The Solar Finance and Investment Europe conference heard earlier this month from a panel of experts in the field of power purchase agreements discussing the market’s potential and both the key drivers and barriers to deployment.
Speaking on the panel Steven Goodwood, environment health and safety manager at insulation manufacturer Xtratherm, described corporate PPA structures as a “win win” solution given their potential benefits for both a company’s bottom line and green credentials.
“As a big company we have targets as to what we’re supposed to be doing, so we need to make sure we’re spending the money we do spend wisely.
“With regards to energy expenditure we’re always looking at ways we can do that. We also have the environmental side, and our customers demand we have very good green credentials,” he said.

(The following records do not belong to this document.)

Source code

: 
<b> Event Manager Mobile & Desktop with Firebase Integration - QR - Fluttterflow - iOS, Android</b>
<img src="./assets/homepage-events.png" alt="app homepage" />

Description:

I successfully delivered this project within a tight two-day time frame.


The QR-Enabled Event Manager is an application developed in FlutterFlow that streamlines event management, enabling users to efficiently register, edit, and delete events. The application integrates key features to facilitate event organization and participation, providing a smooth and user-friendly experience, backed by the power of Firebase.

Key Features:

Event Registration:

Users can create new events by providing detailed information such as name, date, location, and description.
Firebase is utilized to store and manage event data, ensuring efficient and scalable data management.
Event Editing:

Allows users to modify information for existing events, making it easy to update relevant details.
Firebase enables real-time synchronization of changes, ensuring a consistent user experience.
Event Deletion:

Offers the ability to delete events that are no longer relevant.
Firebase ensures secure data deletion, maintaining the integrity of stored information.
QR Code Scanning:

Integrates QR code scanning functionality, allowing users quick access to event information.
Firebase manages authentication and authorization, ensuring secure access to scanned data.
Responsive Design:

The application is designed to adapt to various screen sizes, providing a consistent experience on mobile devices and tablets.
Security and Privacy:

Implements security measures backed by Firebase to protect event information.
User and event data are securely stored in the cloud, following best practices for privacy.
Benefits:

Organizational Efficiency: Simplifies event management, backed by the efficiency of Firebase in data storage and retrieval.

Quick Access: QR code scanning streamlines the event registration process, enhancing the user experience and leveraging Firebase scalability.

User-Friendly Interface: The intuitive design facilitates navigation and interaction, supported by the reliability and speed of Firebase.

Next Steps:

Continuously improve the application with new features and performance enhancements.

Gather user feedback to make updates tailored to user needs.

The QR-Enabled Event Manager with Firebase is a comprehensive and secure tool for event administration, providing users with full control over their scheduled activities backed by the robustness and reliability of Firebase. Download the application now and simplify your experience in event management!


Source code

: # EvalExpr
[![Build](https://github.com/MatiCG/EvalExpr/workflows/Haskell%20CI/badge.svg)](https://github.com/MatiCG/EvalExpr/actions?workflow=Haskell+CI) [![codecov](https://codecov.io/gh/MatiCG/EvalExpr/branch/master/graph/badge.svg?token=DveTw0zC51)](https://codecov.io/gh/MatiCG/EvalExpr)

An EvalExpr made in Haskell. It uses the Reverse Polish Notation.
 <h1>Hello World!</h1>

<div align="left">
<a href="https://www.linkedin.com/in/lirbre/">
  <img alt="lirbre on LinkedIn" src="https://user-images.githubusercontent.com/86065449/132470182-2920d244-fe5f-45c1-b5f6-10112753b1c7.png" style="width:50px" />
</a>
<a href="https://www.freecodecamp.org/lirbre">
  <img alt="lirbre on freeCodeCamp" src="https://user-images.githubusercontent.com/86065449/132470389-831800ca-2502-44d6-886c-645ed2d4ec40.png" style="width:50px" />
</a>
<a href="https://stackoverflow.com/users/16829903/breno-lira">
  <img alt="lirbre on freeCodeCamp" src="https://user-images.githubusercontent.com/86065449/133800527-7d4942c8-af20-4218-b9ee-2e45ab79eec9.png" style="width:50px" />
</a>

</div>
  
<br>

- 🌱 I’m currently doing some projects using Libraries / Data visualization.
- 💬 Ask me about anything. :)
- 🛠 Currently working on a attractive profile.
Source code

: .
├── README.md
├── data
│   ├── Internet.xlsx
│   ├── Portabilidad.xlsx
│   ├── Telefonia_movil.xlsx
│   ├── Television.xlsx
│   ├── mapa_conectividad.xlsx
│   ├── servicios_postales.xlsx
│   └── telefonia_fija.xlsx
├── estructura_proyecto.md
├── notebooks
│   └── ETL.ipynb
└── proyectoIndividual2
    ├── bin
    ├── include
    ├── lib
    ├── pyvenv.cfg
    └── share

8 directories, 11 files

Vikas Ahuja, energy manager at Imperial College NHS Trust, revealed that the trust had invested more than £8.5 million over the last five years – provided by Salix Finance – to roll-out energy efficiency and renewable technologies in a bid to reduce its energy and fuel costs which exceed £12.5 million.
Having already “done as much as we could” in energy efficiency, Ahuja said PPAs would be a more important approach for the trust in the next few years as it looked to make its energy supply greener.

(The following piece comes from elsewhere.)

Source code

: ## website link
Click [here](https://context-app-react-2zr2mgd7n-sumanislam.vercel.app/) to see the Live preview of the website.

Ahuja also revealed his trust would be concentrating mainly on off-site PPAs after concluding that there were not many suitable rooftops for solar or wind deployment on its estate, which is mainly based in London.
Elizabeth Reid, partner at law firm Bird & Bird, said there were a wide variety of reasons why PPAs had become more prominent. “It’s a mixture. I think a lot of the corporates certainly in the last three to five years have really started taking renewable energy targets very seriously along with just seeing the benefits of fixing their energy price.
“Energy prices go direct to their bottom line so there’s a real economic driver for these corporates that, I think when we first started talking to these more than five years ago, not many were interested in,” she said.
However Reid also added that there had been some barriers when it came to identifying the right teams within companies or other corporate structures to discuss or negotiate such structures with, noting that there was rarely a dedicated energy team and the task was commonly left in the hands of broader procurement teams with other priorities.
Søren Kjær Petersen, managing director at Centrica division NEAS Energy, added his belief that renewables deployment is still regarded as a bigger and more complex project than it actually is, preventing smaller companies from getting on board.
“I think the big blue chip companies – for instance Google – having wind parks in the Nordics and consuming the power elsewhere in Europe… you need a certain size to enter into projects like that and we haven’t got to a point yet where we can start breaking that down to smaller companies,” he added.